## Instructions to follow
In the data below, find each line that contains the word "infringed" and copy it.

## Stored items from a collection
+++

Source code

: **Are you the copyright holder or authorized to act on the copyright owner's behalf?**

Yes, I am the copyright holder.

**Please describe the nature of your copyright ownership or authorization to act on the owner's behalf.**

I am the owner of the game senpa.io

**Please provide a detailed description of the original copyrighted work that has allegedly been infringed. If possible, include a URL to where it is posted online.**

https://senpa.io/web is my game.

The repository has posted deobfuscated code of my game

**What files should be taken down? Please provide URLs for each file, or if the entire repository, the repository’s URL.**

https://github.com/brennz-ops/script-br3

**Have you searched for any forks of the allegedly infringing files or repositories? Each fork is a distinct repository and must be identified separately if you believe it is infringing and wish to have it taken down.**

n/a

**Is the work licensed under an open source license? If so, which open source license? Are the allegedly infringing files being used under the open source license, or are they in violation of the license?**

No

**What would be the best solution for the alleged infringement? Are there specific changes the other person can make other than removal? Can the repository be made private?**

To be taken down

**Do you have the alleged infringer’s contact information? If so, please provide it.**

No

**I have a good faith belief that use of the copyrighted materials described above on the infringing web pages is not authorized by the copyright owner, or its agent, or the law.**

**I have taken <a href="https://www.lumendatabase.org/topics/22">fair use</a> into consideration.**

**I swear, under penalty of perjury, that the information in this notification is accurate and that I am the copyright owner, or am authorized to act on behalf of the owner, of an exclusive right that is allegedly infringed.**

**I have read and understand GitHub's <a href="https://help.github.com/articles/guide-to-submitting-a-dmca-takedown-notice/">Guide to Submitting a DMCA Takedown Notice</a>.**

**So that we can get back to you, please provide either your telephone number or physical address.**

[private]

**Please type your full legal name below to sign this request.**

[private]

+++

## Exercise solution
**Please provide a detailed description of the original copyrighted work that has allegedly been infringed. If possible, include a URL to where it is posted online.**
**I swear, under penalty of perjury, that the information in this notification is accurate and that I am the copyright owner, or am authorized to act on behalf of the owner, of an exclusive right that is allegedly infringed.**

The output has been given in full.